Guess I'll have to keep waiting for those channels till they finally decide they want my business.


----------



## Davenlr (Sep 16, 2006)

Art7220 said:


> TV providers black out things I want to see, which is why I don't subscribe to them.


Exactly why I no longer subscribe to Major League Baseball, or the Sports Pack. If they dont want me to watch what I am paying for, I wont pay or watch any of it. Plenty of other choices out there.


----------



## dpeters11 (May 30, 2007)

Looks like most of these are Canadian channels. I think even on cable Canadian networks are only in the border areas. DirecTV and dish could do this, but don't. I don't think they can broadcast them nationwide.

The providers don't just black shows out because they want to, it's based on various rules. There are some crazy MLB blackout rules, but it's not the providers fault.


----------



## Art7220 (Feb 4, 2004)

dpeters11, sports blackouts are a different thing and complicated as well. But foreign shows shouldn't be that complicated to figure out.

In addition to the above The River example another show, Skins UK is available on Hulu and I think Hulu Plus. So that's a little better, but it still needs more improvement. Till then however, if it's available elsewhere through gray market means, you have no choice. And are you going to wait months or years for it to show up?

The movie studios sometimes put out their bigger movies worldwide simultaneously in comparison.


----------



## dpeters11 (May 30, 2007)

I guess I'm not getting it (not unusual), if a show isnt available on Hulu/Amazon instant/iTunes or on the channels website like The River, that is not up to DirecTV or Dish. It's the studio etc.


----------



## fluffybear (Jun 19, 2004)

dpeters11 said:


> Looks like most of these are Canadian channels. I think even on cable Canadian networks are only in the border areas. DirecTV and dish could do this, but don't. I don't think they can broadcast them nationwide.
> 
> The providers don't just black shows out because they want to, it's based on various rules. There are some crazy MLB blackout rules, but it's not the providers fault.

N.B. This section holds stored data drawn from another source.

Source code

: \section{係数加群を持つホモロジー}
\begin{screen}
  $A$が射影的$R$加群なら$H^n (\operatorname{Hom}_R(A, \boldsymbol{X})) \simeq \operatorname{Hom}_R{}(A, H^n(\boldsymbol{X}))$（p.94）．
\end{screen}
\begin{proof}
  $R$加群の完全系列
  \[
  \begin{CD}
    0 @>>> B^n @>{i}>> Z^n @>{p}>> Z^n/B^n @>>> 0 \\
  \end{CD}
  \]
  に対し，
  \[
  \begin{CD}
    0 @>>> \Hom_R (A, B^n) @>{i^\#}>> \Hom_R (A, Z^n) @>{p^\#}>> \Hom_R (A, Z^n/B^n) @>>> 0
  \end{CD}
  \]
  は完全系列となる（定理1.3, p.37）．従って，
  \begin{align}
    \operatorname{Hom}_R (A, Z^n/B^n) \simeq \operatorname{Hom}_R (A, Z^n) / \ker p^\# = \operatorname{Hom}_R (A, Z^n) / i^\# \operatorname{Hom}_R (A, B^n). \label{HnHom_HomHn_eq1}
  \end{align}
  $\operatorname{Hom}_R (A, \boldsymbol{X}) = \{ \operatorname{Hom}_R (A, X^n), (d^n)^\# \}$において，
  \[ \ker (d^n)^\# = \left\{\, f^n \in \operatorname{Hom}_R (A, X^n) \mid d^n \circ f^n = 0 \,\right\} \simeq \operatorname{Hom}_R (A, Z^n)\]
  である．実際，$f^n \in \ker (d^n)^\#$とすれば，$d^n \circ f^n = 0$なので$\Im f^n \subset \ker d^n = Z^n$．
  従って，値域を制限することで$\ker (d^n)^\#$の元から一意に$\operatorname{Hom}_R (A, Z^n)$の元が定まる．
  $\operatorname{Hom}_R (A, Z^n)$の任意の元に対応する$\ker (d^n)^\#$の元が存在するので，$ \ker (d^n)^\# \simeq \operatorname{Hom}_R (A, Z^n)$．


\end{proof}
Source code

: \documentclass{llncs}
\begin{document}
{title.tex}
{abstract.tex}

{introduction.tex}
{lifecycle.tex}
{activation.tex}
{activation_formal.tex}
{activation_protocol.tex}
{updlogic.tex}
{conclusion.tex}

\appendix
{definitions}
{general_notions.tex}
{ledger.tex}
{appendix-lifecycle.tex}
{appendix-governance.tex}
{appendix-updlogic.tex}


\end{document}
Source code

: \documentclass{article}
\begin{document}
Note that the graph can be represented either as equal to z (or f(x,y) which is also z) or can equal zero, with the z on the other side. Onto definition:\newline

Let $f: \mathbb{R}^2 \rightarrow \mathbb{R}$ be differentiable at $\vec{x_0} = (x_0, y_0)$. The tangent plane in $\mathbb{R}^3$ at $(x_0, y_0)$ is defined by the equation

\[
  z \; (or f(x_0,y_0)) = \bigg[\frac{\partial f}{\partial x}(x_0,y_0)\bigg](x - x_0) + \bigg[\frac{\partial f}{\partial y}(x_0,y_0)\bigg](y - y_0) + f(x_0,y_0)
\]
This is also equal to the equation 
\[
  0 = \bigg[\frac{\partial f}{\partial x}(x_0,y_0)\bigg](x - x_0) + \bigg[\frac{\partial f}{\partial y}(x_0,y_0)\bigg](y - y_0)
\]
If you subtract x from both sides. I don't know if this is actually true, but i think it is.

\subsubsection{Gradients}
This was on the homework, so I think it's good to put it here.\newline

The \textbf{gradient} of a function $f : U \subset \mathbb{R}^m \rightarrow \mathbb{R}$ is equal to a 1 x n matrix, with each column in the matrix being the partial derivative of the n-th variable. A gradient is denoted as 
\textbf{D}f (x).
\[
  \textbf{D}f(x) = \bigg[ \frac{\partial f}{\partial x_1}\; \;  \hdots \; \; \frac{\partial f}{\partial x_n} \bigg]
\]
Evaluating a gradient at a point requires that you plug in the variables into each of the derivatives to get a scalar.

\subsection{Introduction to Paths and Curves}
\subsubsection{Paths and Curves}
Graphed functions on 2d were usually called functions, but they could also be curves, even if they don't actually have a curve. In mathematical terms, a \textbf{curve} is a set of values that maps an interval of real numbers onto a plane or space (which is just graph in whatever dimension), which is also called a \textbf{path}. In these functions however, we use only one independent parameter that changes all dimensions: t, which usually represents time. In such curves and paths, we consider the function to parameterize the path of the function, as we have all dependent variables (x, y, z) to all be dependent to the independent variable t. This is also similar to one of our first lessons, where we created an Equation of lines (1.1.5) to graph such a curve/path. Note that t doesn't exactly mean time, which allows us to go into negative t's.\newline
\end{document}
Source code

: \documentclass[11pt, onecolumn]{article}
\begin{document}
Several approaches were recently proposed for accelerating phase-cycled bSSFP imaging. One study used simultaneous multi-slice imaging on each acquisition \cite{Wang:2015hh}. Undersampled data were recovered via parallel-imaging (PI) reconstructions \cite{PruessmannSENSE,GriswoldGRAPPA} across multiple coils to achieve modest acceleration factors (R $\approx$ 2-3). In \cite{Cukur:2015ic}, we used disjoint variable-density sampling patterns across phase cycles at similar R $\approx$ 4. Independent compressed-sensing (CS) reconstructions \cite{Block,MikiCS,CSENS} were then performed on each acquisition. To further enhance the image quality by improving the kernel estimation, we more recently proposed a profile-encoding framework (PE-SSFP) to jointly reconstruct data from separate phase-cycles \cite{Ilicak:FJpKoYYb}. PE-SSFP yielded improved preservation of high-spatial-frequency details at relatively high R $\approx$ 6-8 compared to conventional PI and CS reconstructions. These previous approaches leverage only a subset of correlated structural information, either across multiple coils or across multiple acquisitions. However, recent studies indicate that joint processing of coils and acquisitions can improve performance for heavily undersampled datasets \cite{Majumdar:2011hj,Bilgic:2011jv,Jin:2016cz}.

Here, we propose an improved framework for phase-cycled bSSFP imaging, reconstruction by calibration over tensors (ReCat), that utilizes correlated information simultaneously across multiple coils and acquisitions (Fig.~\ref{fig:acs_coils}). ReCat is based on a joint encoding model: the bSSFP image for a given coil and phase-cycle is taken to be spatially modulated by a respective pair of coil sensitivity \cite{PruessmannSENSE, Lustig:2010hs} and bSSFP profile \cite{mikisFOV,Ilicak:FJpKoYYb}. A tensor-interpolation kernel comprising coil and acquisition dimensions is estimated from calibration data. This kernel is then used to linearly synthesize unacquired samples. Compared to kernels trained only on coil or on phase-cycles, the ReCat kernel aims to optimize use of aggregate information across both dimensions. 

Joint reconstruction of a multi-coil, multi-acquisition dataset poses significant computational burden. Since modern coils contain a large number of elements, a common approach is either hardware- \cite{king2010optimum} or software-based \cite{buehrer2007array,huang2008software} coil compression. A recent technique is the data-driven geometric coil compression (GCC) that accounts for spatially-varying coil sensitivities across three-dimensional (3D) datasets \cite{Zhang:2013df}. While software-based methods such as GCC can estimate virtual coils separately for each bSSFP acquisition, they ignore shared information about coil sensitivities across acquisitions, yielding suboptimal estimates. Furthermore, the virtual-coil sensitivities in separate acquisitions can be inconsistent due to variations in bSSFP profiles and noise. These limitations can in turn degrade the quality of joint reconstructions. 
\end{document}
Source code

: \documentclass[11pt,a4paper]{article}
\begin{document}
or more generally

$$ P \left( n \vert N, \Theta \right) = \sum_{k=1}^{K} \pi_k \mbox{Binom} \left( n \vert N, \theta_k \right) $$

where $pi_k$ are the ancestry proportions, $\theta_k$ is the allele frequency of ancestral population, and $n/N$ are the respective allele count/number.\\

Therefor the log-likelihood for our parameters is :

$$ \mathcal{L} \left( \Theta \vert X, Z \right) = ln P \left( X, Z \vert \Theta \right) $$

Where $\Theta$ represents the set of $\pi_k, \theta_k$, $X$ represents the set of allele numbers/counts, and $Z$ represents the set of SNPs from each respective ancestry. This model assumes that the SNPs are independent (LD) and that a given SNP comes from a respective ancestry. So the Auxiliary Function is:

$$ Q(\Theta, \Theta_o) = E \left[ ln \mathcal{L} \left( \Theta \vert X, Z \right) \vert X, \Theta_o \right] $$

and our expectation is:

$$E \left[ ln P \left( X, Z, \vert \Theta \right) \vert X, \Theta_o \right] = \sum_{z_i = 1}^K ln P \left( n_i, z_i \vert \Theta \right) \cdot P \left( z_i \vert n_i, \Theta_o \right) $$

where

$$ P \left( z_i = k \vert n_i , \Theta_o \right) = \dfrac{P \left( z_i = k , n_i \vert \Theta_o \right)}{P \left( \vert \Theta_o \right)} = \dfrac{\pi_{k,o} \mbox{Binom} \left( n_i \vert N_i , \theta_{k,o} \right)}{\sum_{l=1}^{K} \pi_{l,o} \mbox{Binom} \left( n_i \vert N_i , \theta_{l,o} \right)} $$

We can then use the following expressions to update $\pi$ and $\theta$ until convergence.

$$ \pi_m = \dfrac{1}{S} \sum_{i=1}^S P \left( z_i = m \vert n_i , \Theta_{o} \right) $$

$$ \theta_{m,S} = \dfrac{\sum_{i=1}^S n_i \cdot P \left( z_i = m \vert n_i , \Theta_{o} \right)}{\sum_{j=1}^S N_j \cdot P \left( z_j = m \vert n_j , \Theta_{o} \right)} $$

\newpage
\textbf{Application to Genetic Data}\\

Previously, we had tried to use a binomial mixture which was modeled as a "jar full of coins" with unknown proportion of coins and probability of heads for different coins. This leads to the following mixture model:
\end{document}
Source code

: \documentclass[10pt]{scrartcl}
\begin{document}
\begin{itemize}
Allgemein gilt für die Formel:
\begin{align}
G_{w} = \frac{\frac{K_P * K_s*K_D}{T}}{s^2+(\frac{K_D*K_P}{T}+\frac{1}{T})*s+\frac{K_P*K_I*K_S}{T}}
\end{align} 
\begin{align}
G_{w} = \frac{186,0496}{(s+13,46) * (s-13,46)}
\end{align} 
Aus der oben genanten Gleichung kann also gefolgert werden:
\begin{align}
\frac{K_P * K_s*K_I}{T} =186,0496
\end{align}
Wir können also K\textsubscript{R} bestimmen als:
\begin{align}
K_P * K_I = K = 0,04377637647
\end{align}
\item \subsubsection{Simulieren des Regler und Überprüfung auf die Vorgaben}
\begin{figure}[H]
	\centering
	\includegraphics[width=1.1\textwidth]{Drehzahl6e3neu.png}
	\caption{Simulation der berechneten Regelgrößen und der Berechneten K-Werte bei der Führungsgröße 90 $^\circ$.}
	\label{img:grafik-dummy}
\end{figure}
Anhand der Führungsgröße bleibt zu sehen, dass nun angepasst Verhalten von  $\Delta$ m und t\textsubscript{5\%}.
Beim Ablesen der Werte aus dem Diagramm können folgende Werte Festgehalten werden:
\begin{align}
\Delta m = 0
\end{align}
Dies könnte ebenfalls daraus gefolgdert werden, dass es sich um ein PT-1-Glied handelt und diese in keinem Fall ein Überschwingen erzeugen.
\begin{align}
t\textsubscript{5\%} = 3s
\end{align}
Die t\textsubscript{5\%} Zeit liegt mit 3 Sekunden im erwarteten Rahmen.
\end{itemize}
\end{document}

I am not sure if things have changed in the last 4 years but I lived in International Falls, MN for 5 years and at the time not a single Canadian channel was being carried by the cable system up there.


----------



## dpeters11 (May 30, 2007)

"fluffybear" said:


> I am not sure if things have changed in the last 4 years but I lived in International Falls, MN for 5 years and at the time not a single Canadian channel was being carried by the cable system up there.


I don't know how common it is, but Time Warner carries two Canadian channels in their basic lineup in Buffalo.


----------



## CCarncross (Jul 19, 2005)

So let me get this straight. You live in the US(CAlifornia, or CAnada), and want shows/stations that are only available in Canada? So you claim its some kind of conspiracy? Its not a blackout unless you get the channel they air on and its actually blacked out. It's all about transmission rights and whose getting paid to allow transmission/re-transmission. Ridiculous post...


----------



## pablo (Oct 11, 2007)

It would be nice to get Canadian series the way American series are broadcast there. There are some very good shows being done up there that we never get to see.


----------



## Mark Holtz (Mar 23, 2002)

The general attitude that I get is that United States produced stuff is superior to anything produced by the non-United States studios. I have enjoyed several Asian series, and they will not be available through broadcast television, DVDs, or legitimate streaming sites. (It doesn't help that they have to be subtitled).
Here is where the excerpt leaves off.